= Requirement =
From the records below, transcribe exactly the lines that begin at the line with "- [A few thoughts" and end at the line with "- 奇客Solidot–传递最新科技情报", both included.

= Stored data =
++++++
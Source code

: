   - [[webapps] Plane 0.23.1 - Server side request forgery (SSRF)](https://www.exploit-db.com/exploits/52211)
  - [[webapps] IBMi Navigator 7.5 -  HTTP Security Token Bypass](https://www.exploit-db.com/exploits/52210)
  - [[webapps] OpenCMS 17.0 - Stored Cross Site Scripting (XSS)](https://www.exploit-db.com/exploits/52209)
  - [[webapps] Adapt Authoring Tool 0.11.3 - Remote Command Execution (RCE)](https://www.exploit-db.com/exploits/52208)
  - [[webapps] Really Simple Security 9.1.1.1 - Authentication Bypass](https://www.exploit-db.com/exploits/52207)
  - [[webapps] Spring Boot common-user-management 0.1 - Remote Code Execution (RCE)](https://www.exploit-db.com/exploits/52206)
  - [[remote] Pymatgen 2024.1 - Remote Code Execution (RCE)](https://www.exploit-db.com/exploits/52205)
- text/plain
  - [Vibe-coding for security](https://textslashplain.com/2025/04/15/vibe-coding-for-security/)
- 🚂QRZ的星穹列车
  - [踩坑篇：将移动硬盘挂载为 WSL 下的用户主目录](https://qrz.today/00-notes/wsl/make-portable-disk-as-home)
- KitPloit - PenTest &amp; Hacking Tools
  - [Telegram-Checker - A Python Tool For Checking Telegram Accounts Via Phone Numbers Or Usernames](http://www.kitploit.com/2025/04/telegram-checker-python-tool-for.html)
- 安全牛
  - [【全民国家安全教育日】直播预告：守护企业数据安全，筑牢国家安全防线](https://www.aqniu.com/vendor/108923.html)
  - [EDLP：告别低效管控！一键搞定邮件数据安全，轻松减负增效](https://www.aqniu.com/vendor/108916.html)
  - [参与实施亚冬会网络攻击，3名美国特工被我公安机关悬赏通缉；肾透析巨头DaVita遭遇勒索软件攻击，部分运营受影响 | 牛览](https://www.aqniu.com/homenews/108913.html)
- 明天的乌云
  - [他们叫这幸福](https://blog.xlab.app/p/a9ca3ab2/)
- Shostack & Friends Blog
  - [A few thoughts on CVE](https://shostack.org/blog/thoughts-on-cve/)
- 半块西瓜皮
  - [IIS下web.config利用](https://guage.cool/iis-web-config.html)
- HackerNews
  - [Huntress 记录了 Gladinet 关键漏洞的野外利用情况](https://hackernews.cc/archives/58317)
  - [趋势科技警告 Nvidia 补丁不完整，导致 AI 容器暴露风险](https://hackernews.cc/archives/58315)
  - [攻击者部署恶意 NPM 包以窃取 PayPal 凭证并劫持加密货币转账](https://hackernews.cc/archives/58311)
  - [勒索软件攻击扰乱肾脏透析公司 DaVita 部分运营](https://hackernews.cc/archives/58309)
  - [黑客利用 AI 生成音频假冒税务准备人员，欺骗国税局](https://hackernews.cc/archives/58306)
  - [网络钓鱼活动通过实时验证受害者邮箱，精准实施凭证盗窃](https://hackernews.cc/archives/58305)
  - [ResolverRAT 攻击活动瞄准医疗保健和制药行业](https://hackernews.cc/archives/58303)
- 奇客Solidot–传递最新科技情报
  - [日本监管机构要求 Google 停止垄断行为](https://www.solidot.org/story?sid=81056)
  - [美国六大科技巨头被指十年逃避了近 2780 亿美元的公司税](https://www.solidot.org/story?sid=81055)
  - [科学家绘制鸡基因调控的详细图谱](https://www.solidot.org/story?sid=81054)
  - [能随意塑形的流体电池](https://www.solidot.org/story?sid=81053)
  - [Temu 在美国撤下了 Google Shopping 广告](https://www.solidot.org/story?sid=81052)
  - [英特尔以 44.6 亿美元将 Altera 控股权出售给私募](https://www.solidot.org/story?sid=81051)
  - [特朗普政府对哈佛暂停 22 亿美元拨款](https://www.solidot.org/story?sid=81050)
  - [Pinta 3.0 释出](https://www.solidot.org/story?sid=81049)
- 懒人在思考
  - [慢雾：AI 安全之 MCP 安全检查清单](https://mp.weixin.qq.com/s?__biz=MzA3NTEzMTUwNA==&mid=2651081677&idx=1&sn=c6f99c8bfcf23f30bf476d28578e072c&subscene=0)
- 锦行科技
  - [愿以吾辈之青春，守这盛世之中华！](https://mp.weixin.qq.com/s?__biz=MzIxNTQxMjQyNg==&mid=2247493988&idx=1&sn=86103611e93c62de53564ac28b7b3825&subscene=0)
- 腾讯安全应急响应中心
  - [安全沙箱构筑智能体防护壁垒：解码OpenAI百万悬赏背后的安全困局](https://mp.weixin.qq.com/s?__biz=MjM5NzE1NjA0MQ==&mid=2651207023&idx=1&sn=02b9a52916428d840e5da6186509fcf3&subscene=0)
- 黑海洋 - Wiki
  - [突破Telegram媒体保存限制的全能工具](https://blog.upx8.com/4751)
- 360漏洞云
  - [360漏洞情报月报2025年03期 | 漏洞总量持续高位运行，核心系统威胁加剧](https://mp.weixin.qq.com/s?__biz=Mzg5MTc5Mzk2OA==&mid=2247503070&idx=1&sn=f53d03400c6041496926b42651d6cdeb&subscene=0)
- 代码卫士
++++++
= Solution to the exercise =
  - [A few thoughts on CVE](https://shostack.org/blog/thoughts-on-cve/)
- 半块西瓜皮
  - [IIS下web.config利用](https://guage.cool/iis-web-config.html)
- HackerNews
  - [Huntress 记录了 Gladinet 关键漏洞的野外利用情况](https://hackernews.cc/archives/58317)
  - [趋势科技警告 Nvidia 补丁不完整，导致 AI 容器暴露风险](https://hackernews.cc/archives/58315)
  - [攻击者部署恶意 NPM 包以窃取 PayPal 凭证并劫持加密货币转账](https://hackernews.cc/archives/58311)
  - [勒索软件攻击扰乱肾脏透析公司 DaVita 部分运营](https://hackernews.cc/archives/58309)
  - [黑客利用 AI 生成音频假冒税务准备人员，欺骗国税局](https://hackernews.cc/archives/58306)
  - [网络钓鱼活动通过实时验证受害者邮箱，精准实施凭证盗窃](https://hackernews.cc/archives/58305)
  - [ResolverRAT 攻击活动瞄准医疗保健和制药行业](https://hackernews.cc/archives/58303)
- 奇客Solidot–传递最新科技情报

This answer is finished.